- REQUIRED WORK -
Look below for the line containing "Computational Arithmetic Geometry</h1>"; from there, print each line exactly up to and including the line containing "<h2>Our Methods</h2>", and stop.

RECORD EXTRACTS START

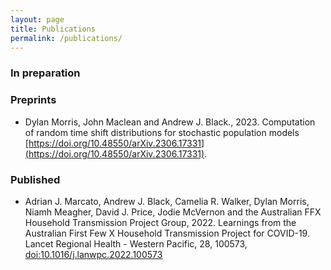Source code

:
 ```yaml
---
layout: page
title: Publications
permalink: /publications/
---
```


### In preparation

### Preprints

- Dylan Morris, John Maclean and Andrew J. Black., 2023. Computation of random time shift distributions for stochastic population models [https://doi.org/10.48550/arXiv.2306.17331](https://doi.org/10.48550/arXiv.2306.17331).

### Published

- Adrian J. Marcato, Andrew J. Black, Camelia R. Walker, Dylan Morris, Niamh Meagher, David J. Price, Jodie McVernon and the Australian FFX Household Transmission Project Group, 2022. Learnings from the Australian First Few X Household Transmission Project for COVID-19. Lancet Regional Health - Western Pacific, 28, 100573, [doi:10.1016/j.lanwpc.2022.100573](https://www.thelancet.com/journals/lanwpc/article/PIIS2666-6065(22)00188-2/fulltext)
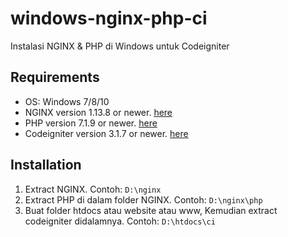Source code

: # windows-nginx-php-ci
Instalasi NGINX &amp; PHP di Windows untuk Codeigniter

Requirements
---
- OS: Windows 7/8/10
- NGINX version 1.13.8 or newer. [here](https://nginx.org/en/download.html)
- PHP version 7.1.9 or newer. [here](http://windows.php.net/download#php-7.2)
- Codeigniter version 3.1.7 or newer. [here](https://codeigniter.com/download)

Installation
---
1. Extract NGINX. Contoh: ``` D:\nginx ```
2. Extract PHP di dalam folder NGINX. Contoh: ``` D:\nginx\php ```
3. Buat folder htdocs atau website atau www, Kemudian extract codeigniter didalamnya. Contoh: ``` D:\htdocs\ci ```

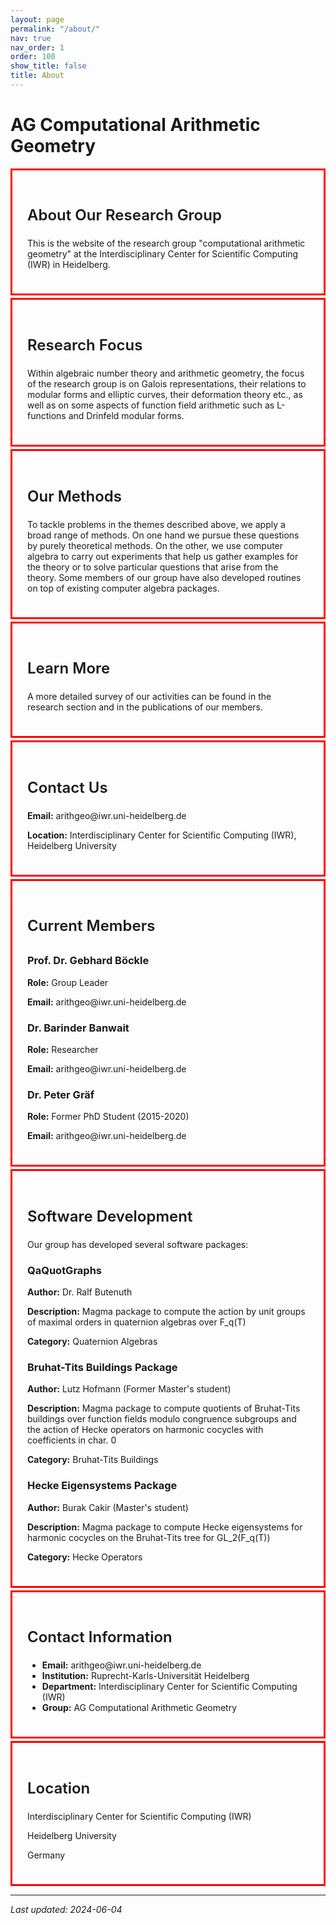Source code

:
 ```yaml
---
layout: page
permalink: "/about/"
nav: true
nav_order: 1
order: 100
show_title: false
title: About
---
```

<h1 class="about-page-title">AG Computational Arithmetic Geometry</h1>

<div class="about-card">
  <h2>About Our Research Group</h2>
  <p>This is the website of the research group "computational arithmetic geometry" at the Interdisciplinary Center for Scientific Computing (IWR) in Heidelberg.</p>
</div>

<div class="about-card">
  <h2>Research Focus</h2>
  <p>Within algebraic number theory and arithmetic geometry, the focus of the research group is on Galois representations, their relations to modular forms and elliptic curves, their deformation theory etc., as well as on some aspects of function field arithmetic such as L-functions and Drinfeld modular forms.</p>
</div>

<div class="about-card">
  <h2>Our Methods</h2>
  <p>To tackle problems in the themes described above, we apply a broad range of methods. On one hand we pursue these questions by purely theoretical methods. On the other, we use computer algebra to carry out experiments that help us gather examples for the theory or to solve particular questions that arise from the theory. Some members of our group have also developed routines on top of existing computer algebra packages.</p>
</div>

<div class="about-card">
  <h2>Learn More</h2>
  <p>A more detailed survey of our activities can be found in the research section and in the publications of our members.</p>
</div>

<div class="about-card">
  <h2>Contact Us</h2>
  <p><strong>Email:</strong> arithgeo@iwr.uni-heidelberg.de</p>
  <p><strong>Location:</strong> Interdisciplinary Center for Scientific Computing (IWR), Heidelberg University</p>
</div>

<div class="about-card">
  <h2>Current Members</h2>

  <div class="member-info">
    <h3>Prof. Dr. Gebhard Böckle</h3>
    <p><strong>Role:</strong> Group Leader</p>
    <p><strong>Email:</strong> arithgeo@iwr.uni-heidelberg.de</p>
  </div>

  <div class="member-info">
    <h3>Dr. Barinder Banwait</h3>
    <p><strong>Role:</strong> Researcher</p>
    <p><strong>Email:</strong> arithgeo@iwr.uni-heidelberg.de</p>
  </div>

  <div class="member-info">
    <h3>Dr. Peter Gräf</h3>
    <p><strong>Role:</strong> Former PhD Student (2015-2020)</p>
    <p><strong>Email:</strong> arithgeo@iwr.uni-heidelberg.de</p>
  </div>
</div>

<div class="about-card">
  <h2>Software Development</h2>

  <p>Our group has developed several software packages:</p>

  <div class="software-package">
    <h3>QaQuotGraphs</h3>
    <p><strong>Author:</strong> Dr. Ralf Butenuth</p>
    <p><strong>Description:</strong> Magma package to compute the action by unit groups of maximal orders in quaternion algebras over F_q(T)</p>
    <p><strong>Category:</strong> Quaternion Algebras</p>
  </div>

  <div class="software-package">
    <h3>Bruhat-Tits Buildings Package</h3>
    <p><strong>Author:</strong> Lutz Hofmann (Former Master's student)</p>
    <p><strong>Description:</strong> Magma package to compute quotients of Bruhat-Tits buildings over function fields modulo congruence subgroups and the action of Hecke operators on harmonic cocycles with coefficients in char. 0</p>
    <p><strong>Category:</strong> Bruhat-Tits Buildings</p>
  </div>

  <div class="software-package">
    <h3>Hecke Eigensystems Package</h3>
    <p><strong>Author:</strong> Burak Cakir (Master's student)</p>
    <p><strong>Description:</strong> Magma package to compute Hecke eigensystems for harmonic cocycles on the Bruhat-Tits tree for GL_2(F_q(T))</p>
    <p><strong>Category:</strong> Hecke Operators</p>
  </div>
</div>

<div class="about-card">
  <h2>Contact Information</h2>
  <ul>
    <li><strong>Email:</strong> arithgeo@iwr.uni-heidelberg.de</li>
    <li><strong>Institution:</strong> Ruprecht-Karls-Universität Heidelberg</li>
    <li><strong>Department:</strong> Interdisciplinary Center for Scientific Computing (IWR)</li>
    <li><strong>Group:</strong> AG Computational Arithmetic Geometry</li>
  </ul>
</div>

<div class="about-card">
  <h2>Location</h2>
  <p>Interdisciplinary Center for Scientific Computing (IWR)</p>
  <p>Heidelberg University</p>
  <p>Germany</p>
</div>

---

*Last updated: 2024-06-04*

<style>
/* Light mode About page title and leader name colors */
.page-article h1,
.about-page-title {
  color: var(--white) !important;
}

.page-article .leader-name {
  color: var(--heidelberg-red);
}

/* Improve title/subtitle visibility in dark mode on About and Links */
[data-theme="dark"] .page-article h1,
body.dark-mode .page-article h1,
[data-theme="dark"] .page-article h2,
body.dark-mode .page-article h2 {
  color: var(--text-primary) !important;
}

[data-theme="dark"] .page-article .desc,
body.dark-mode .page-article .desc {
  color: var(--text-muted) !important;
}

/* Ensure profile/image blocks on About stay visible in dark mode */
[data-theme="dark"] .profile img,
body.dark-mode .profile img,
[data-theme="dark"] .profile .more-info,
body.dark-mode .profile .more-info {
  filter: none !important;
  opacity: 1 !important;
  visibility: visible !important;
}

/* Dark mode styling for the main article container */
[data-theme="dark"] .page-article,
body.dark-mode .page-article {
  background: var(--bg-primary) !important;
  border-color: var(--border-dark) !important;
  box-shadow: var(--shadow-lg) !important;
}

/* Light mode styling for about cards */
.about-card {
  background: var(--bg-primary);
  border: 3px solid red !important;
  border-radius: var(--radius-lg);
  padding: 1.5rem;
  margin-bottom: 0.25rem;
  box-shadow: var(--shadow-sm);
  transition: all var(--transition-base);
}

.about-card:hover {
  transform: translateY(-2px);
  box-shadow: var(--shadow-md);
  border-color: var(--primary);
}

.about-card h2 {
  color: var(--text-primary);
  font-size: 1.5rem;
  font-weight: 600;
  margin-bottom: 0;
  padding-bottom: 0.5rem;
  border-bottom: 2px solid var(--primary);
}

/* Dark mode styling for about cards - matching other pages */
[data-theme="dark"] .about-card,
body.dark-mode .about-card {
  background: var(--bg-primary) !important;
  border-color: var(--border-color) !important;
  box-shadow: var(--shadow-sm) !important;
}

[data-theme="dark"] .about-card:hover,
body.dark-mode .about-card:hover {
  transform: translateY(-4px) !important;
  box-shadow: 0 8px 24px rgba(248, 113, 113, 0.2) !important;
  border-color: var(--primary) !important;
}

[data-theme="dark"] .about-card h2,
body.dark-mode .about-card h2 {
  color: var(--text-primary) !important;
  border-bottom-color: var(--primary) !important;
}

[data-theme="dark"] .about-card:hover,
body.dark-mode .about-card:hover {
  border-color: var(--primary) !important;
  box-shadow: 0 8px 24px rgba(248, 113, 113, 0.2) !important;
  transform: translateY(-4px) !important;
}

/* Style section headers in cards consistently */
[data-theme="dark"] .about-card h2,
body.dark-mode .about-card h2 {
  color: var(--text-primary) !important;
  border-bottom-color: var(--primary) !important;
  padding-bottom: 0.5rem !important;
  margin-bottom: 0 !important;
  font-weight: 600 !important;
}



/* Style subsections within cards */
[data-theme="dark"] .about-subsection,
body.dark-mode .about-subsection {
  background: var(--bg-secondary) !important;
  padding: 1rem !important;
  border-radius: 6px !important;
  margin-bottom: 1rem !important;
  border-left: 3px solid var(--border-color) !important;
}

[data-theme="dark"] .about-subsection h3,
body.dark-mode .about-subsection h3 {
  background: var(--bg-secondary) !important;
  color: var(--text-primary) !important;
  padding: 0.5rem 0.75rem !important;
  border-radius: 4px !important;
  border-left: 3px solid var(--primary) !important;
  margin: -1rem -1rem 0.5rem -1rem !important;
  font-weight: 600 !important;
}

/* Style member info sections */
[data-theme="dark"] .member-info,
body.dark-mode .member-info {
  background: var(--bg-secondary) !important;
  padding: 1rem !important;
  border-radius: 6px !important;
  margin-bottom: 1rem !important;
  border-left: 3px solid var(--border-color) !important;
}

[data-theme="dark"] .member-info h3,
body.dark-mode .member-info h3 {
  color: var(--text-primary) !important;
  margin-top: 0 !important;
  margin-bottom: 0.5rem !important;
  font-weight: 600 !important;
}

/* Style software packages */
[data-theme="dark"] .software-package,
body.dark-mode .software-package {
  background: var(--bg-secondary) !important;
  padding: 1rem !important;
  border-radius: 6px !important;
  margin-bottom: 1rem !important;
  border-left: 3px solid var(--border-color) !important;
}

[data-theme="dark"] .software-package h3,
body.dark-mode .software-package h3 {
  color: var(--text-primary) !important;
  margin-top: 0 !important;
  margin-bottom: 0.5rem !important;
  font-weight: 600 !important;
}

/* Ensure links and buttons have proper contrast */
[data-theme="dark"] .page-article a,
body.dark-mode .page-article a {
  color: var(--link-color) !important;
}

[data-theme="dark"] .page-article strong,
body.dark-mode .page-article strong {
  color: var(--primary) !important;
  font-weight: 600 !important;
}
</style>
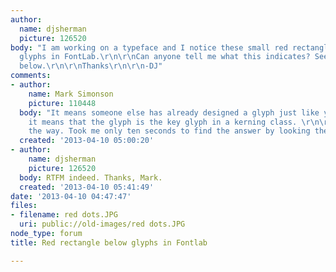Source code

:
 ```yaml
---
author:
  name: djsherman
  picture: 126520
body: "I am working on a typeface and I notice these small red rectangles below several
  glyphs in FontLab.\r\n\r\nCan anyone tell me what this indicates? See attached image
  below.\r\n\r\nThanks\r\n\r\n-DJ"
comments:
- author:
    name: Mark Simonson
    picture: 110448
  body: "It means someone else has already designed a glyph just like yours. \r\n\r\n(Kidding.)\r\n\r\nActually,
    it means that the glyph is the key glyph in a kerning class. \r\n\r\n(RTFM, by
    the way. Took me only ten seconds to find the answer by looking there.)"
  created: '2013-04-10 05:00:20'
- author:
    name: djsherman
    picture: 126520
  body: RTFM indeed. Thanks, Mark.
  created: '2013-04-10 05:41:49'
date: '2013-04-10 04:47:47'
files:
- filename: red dots.JPG
  uri: public://old-images/red dots.JPG
node_type: forum
title: Red rectangle below glyphs in Fontlab

---
```

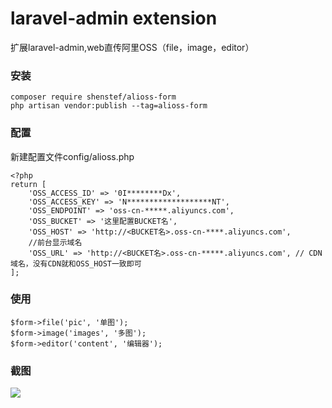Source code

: laravel-admin extension
======
扩展laravel-admin,web直传阿里OSS（file，image，editor）

### 安装
```
composer require shenstef/alioss-form
php artisan vendor:publish --tag=alioss-form
```
### 配置
新建配置文件config/alioss.php
```
<?php
return [
    'OSS_ACCESS_ID' => '0I********Dx',
    'OSS_ACCESS_KEY' => 'N*******************NT',
    'OSS_ENDPOINT' => 'oss-cn-*****.aliyuncs.com',
    'OSS_BUCKET' => '这里配置BUCKET名',
    'OSS_HOST' => 'http://<BUCKET名>.oss-cn-****.aliyuncs.com',
    //前台显示域名
    'OSS_URL' => 'http://<BUCKET名>.oss-cn-*****.aliyuncs.com', // CDN域名，没有CDN就和OSS_HOST一致即可
];
```

### 使用
```
$form->file('pic', '单图');
$form->image('images', '多图');
$form->editor('content', '编辑器');
```

### 截图
![](https://github.com/airan587/alioss-form/blob/master/1.PNG?raw=true)


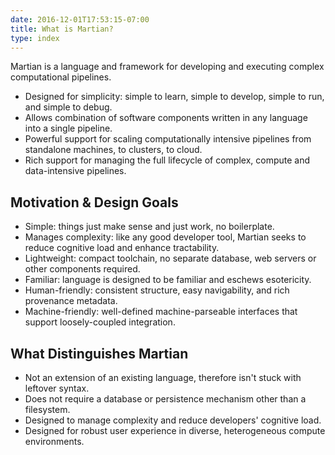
 ```yaml
---
date: 2016-12-01T17:53:15-07:00
title: What is Martian?
type: index
---
```

Martian is a language and framework for developing and executing complex computational pipelines.

- Designed for simplicity: simple to learn, simple to develop, simple to run, and simple to debug.
- Allows combination of software components written in any language into a single pipeline.
- Powerful support for scaling computationally intensive pipelines from standalone machines, to clusters, to cloud.
- Rich support for managing the full lifecycle of complex, compute and data-intensive pipelines.

## Motivation & Design Goals

- Simple: things just make sense and just work, no boilerplate.
- Manages complexity: like any good developer tool, Martian seeks to reduce cognitive load and enhance tractability.
- Lightweight: compact toolchain, no separate database, web servers or other components required.
- Familiar: language is designed to be familiar and eschews esotericity.
- Human-friendly: consistent structure, easy navigability, and rich provenance metadata.
- Machine-friendly: well-defined machine-parseable interfaces that support loosely-coupled integration.

## What Distinguishes Martian

- Not an extension of an existing language, therefore isn't stuck with leftover syntax.
- Does not require a database or persistence mechanism other than a filesystem.
- Designed to manage complexity and reduce developers' cognitive load.
- Designed for robust user experience in diverse, heterogeneous compute environments.
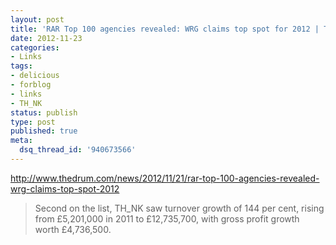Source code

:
 ```yaml
---
layout: post
title: 'RAR Top 100 agencies revealed: WRG claims top spot for 2012 | The Drum'
date: 2012-11-23
categories:
- Links
tags:
- delicious
- forblog
- links
- TH_NK
status: publish
type: post
published: true
meta:
  dsq_thread_id: '940673566'
---
```

<p><a href="http://www.thedrum.com/news/2012/11/21/rar-top-100-agencies-revealed-wrg-claims-top-spot-2012">http://www.thedrum.com/news/2012/11/21/rar-top-100-agencies-revealed-wrg-claims-top-spot-2012</a></p>

<blockquote>
  Second on the list, TH_NK saw turnover growth of 144 per cent, rising from £5,201,000 in 2011 to £12,735,700, with gross profit growth worth £4,736,500.


</blockquote>
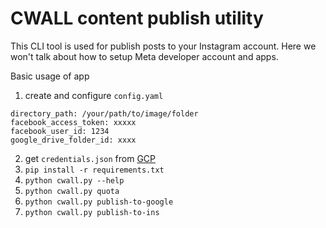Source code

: # CWALL content publish utility
This CLI tool is used for publish posts to your Instagram account.
Here we won't talk about how to setup Meta developer account and apps.

Basic usage of app
1. create and configure `config.yaml`
```
directory_path: /your/path/to/image/folder
facebook_access_token: xxxxx
facebook_user_id: 1234
google_drive_folder_id: xxxx
```
2. get `credentials.json` from [GCP](console.cloud.google.com/workspace-api/credentials)
3. `pip install -r requirements.txt`
4. `python cwall.py --help`
5. `python cwall.py quota`
6. `python cwall.py publish-to-google`
7. `python cwall.py publish-to-ins`
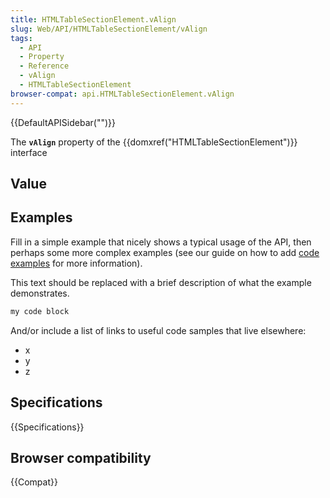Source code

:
 ```yaml
---
title: HTMLTableSectionElement.vAlign
slug: Web/API/HTMLTableSectionElement/vAlign
tags:
  - API
  - Property
  - Reference
  - vAlign
  - HTMLTableSectionElement
browser-compat: api.HTMLTableSectionElement.vAlign
---
```

{{DefaultAPISidebar("")}}

The **`vAlign`** property of the {{domxref("HTMLTableSectionElement")}} interface 

## Value



## Examples

Fill in a simple example that nicely shows a typical usage of the API, then perhaps some more complex examples (see our guide on how to add [code examples](/en-US/docs/MDN/Contribute/Structures/Code_examples) for more information).

This text should be replaced with a brief description of what the example demonstrates.

```js
my code block
```

And/or include a list of links to useful code samples that live elsewhere:

*   x
*   y
*   z

## Specifications

{{Specifications}}

## Browser compatibility

{{Compat}}


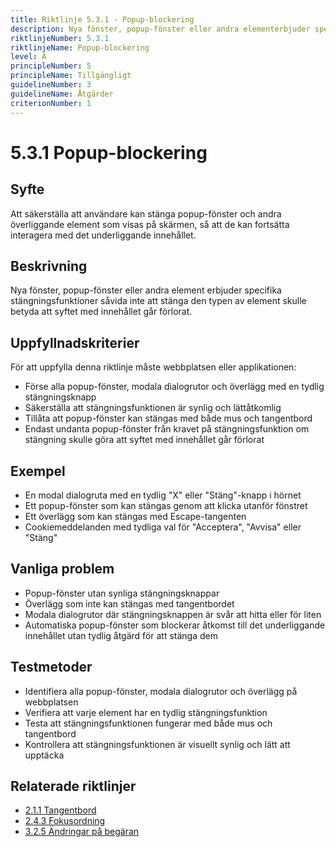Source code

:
 ```yaml
---
title: Riktlinje 5.3.1 - Popup-blockering
description: Nya fönster, popup-fönster eller andra elementerbjuder specifika stängningsfunktioner såvida inte att stänga den typen av element skulle betyda att syftet med innehållet går förlorat.
riktlinjeNumber: 5.3.1
riktlinjeName: Popup-blockering
level: A
principleNumber: 5
principleName: Tillgängligt
guidelineNumber: 3
guidelineName: Åtgärder
criterionNumber: 1
---
```


# 5.3.1 Popup-blockering

## Syfte

Att säkerställa att användare kan stänga popup-fönster och andra överliggande element som visas på skärmen, så att de kan fortsätta interagera med det underliggande innehållet.

## Beskrivning

Nya fönster, popup-fönster eller andra element erbjuder specifika stängningsfunktioner såvida inte att stänga den typen av element skulle betyda att syftet med innehållet går förlorat.

## Uppfyllnadskriterier

För att uppfylla denna riktlinje måste webbplatsen eller applikationen:

- Förse alla popup-fönster, modala dialogrutor och överlägg med en tydlig stängningsknapp
- Säkerställa att stängningsfunktionen är synlig och lättåtkomlig
- Tillåta att popup-fönster kan stängas med både mus och tangentbord
- Endast undanta popup-fönster från kravet på stängningsfunktion om stängning skulle göra att syftet med innehållet går förlorat

## Exempel

- En modal dialogruta med en tydlig "X" eller "Stäng"-knapp i hörnet
- Ett popup-fönster som kan stängas genom att klicka utanför fönstret
- Ett överlägg som kan stängas med Escape-tangenten
- Cookiemeddelanden med tydliga val för "Acceptera", "Avvisa" eller "Stäng"

## Vanliga problem

- Popup-fönster utan synliga stängningsknappar
- Överlägg som inte kan stängas med tangentbordet
- Modala dialogrutor där stängningsknappen är svår att hitta eller för liten
- Automatiska popup-fönster som blockerar åtkomst till det underliggande innehållet utan tydlig åtgärd för att stänga dem

## Testmetoder

- Identifiera alla popup-fönster, modala dialogrutor och överlägg på webbplatsen
- Verifiera att varje element har en tydlig stängningsfunktion
- Testa att stängningsfunktionen fungerar med både mus och tangentbord
- Kontrollera att stängningsfunktionen är visuellt synlig och lätt att upptäcka

## Relaterade riktlinjer

- [2.1.1 Tangentbord](/wcag/2/1/1/tangentbord)
- [2.4.3 Fokusordning](/wcag/2/4/3/fokusordning)
- [3.2.5 Ändringar på begäran](/wcag/3/2/5/andringar-pa-begaran)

RECORD EXTRACTS END

- YOUR SOLUTION -
<h1 class="about-page-title">AG Computational Arithmetic Geometry</h1>

<div class="about-card">
  <h2>About Our Research Group</h2>
  <p>This is the website of the research group "computational arithmetic geometry" at the Interdisciplinary Center for Scientific Computing (IWR) in Heidelberg.</p>
</div>

<div class="about-card">
  <h2>Research Focus</h2>
  <p>Within algebraic number theory and arithmetic geometry, the focus of the research group is on Galois representations, their relations to modular forms and elliptic curves, their deformation theory etc., as well as on some aspects of function field arithmetic such as L-functions and Drinfeld modular forms.</p>
</div>

<div class="about-card">
  <h2>Our Methods</h2>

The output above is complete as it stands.